George spoke to reporters Friday afternoon for the first time since the injury. He said he is trying to stay positive and make the most of a tough situation.
"I plan on making a full recovery coming back from this," George said at a news conference. "I'm taking this in a positive way. I get to sit back and watch the game -- and just learn."
The timeline for recovery is unknown, George said, but added that he can start some knee rehab as early as next week.
George was injured when he attempted to block a shot on a fast break and crashed into a basketball stanchion, snapping his leg. The accident raised questions about whether the support was too close to the court and generated debate about whether NBA stars are risking too much by representing the U.S.
George said he does not blame USA Basketball for the injury.
"Freak accidents happen," he said. "USA Basketball doesn't deserve any criticism from this."

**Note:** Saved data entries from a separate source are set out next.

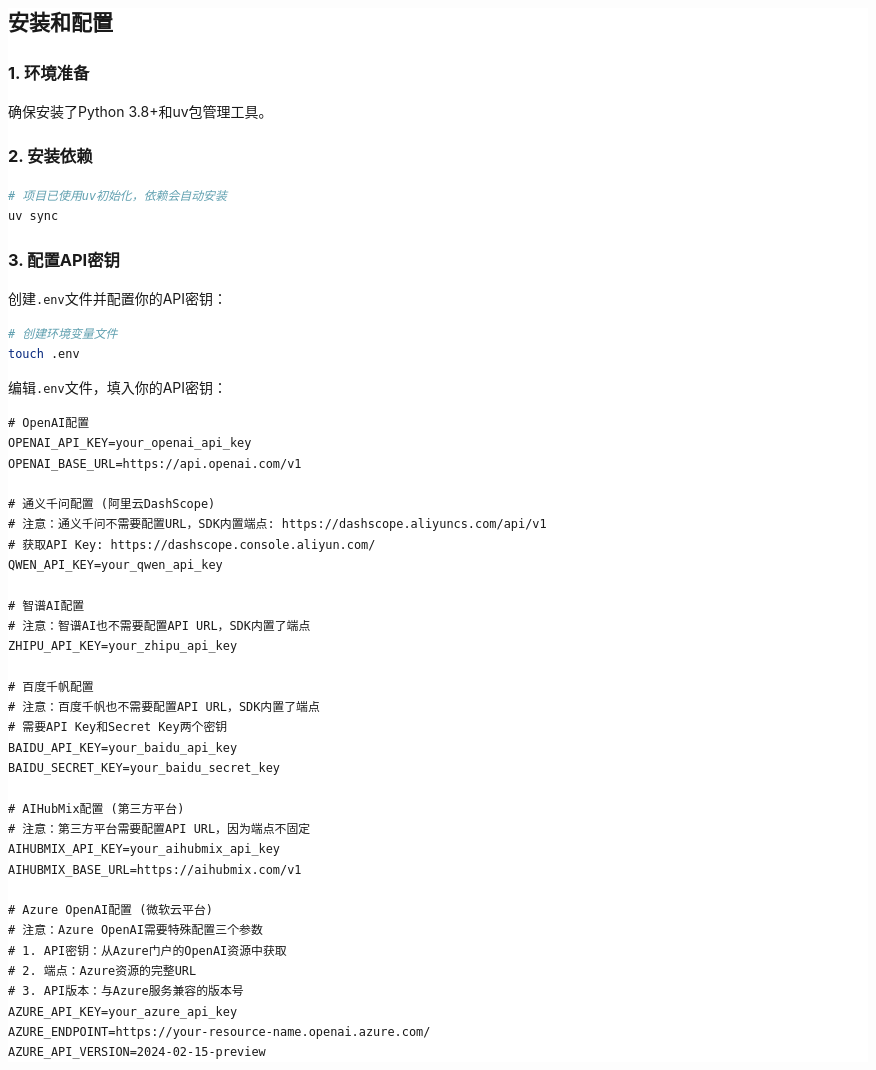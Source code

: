 ## 安装和配置

### 1. 环境准备

确保安装了Python 3.8+和uv包管理工具。

### 2. 安装依赖

```bash
# 项目已使用uv初始化，依赖会自动安装
uv sync
```

### 3. 配置API密钥

创建`.env`文件并配置你的API密钥：

```bash
# 创建环境变量文件
touch .env
```

编辑`.env`文件，填入你的API密钥：

```env
# OpenAI配置
OPENAI_API_KEY=your_openai_api_key
OPENAI_BASE_URL=https://api.openai.com/v1

# 通义千问配置 (阿里云DashScope)
# 注意：通义千问不需要配置URL，SDK内置端点: https://dashscope.aliyuncs.com/api/v1
# 获取API Key: https://dashscope.console.aliyun.com/
QWEN_API_KEY=your_qwen_api_key

# 智谱AI配置
# 注意：智谱AI也不需要配置API URL，SDK内置了端点
ZHIPU_API_KEY=your_zhipu_api_key

# 百度千帆配置
# 注意：百度千帆也不需要配置API URL，SDK内置了端点
# 需要API Key和Secret Key两个密钥
BAIDU_API_KEY=your_baidu_api_key
BAIDU_SECRET_KEY=your_baidu_secret_key

# AIHubMix配置 (第三方平台)
# 注意：第三方平台需要配置API URL，因为端点不固定
AIHUBMIX_API_KEY=your_aihubmix_api_key
AIHUBMIX_BASE_URL=https://aihubmix.com/v1

# Azure OpenAI配置 (微软云平台)
# 注意：Azure OpenAI需要特殊配置三个参数
# 1. API密钥：从Azure门户的OpenAI资源中获取
# 2. 端点：Azure资源的完整URL
# 3. API版本：与Azure服务兼容的版本号
AZURE_API_KEY=your_azure_api_key
AZURE_ENDPOINT=https://your-resource-name.openai.azure.com/
AZURE_API_VERSION=2024-02-15-preview
```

In fact, George said the 2016 Olympics are a possibility: "Absolutely, it's in Brazil."
George underwent surgery Aug. 2 and returned to Indianapolis on Aug. 5 to recover at home.
He said he knew it was not a good situation when he looked down at his leg.
"When I looked down and saw my bone sticking out, I knew it was bad," George said.
The Pacers have not established a timetable for George's return. But doctors who have not examined George say a full recovery from this kind of injury could take 12 to 18 months.
Larry Bird, the Pacers' president of basketball operations, said earlier this week the physicians who are treating George have not ruled out a late-season return, though the Pacers won't rush him back.
It is missing time with the Pacers that George feels bad about.
"I feel guilty about not being there for the start of (the) season," he said. "To not be a part of that, it hurts. Something I have to live with.
"The last thing I will do is feel like I am not a part of this team because I'm out."
Information from The Associated Press was used in this report.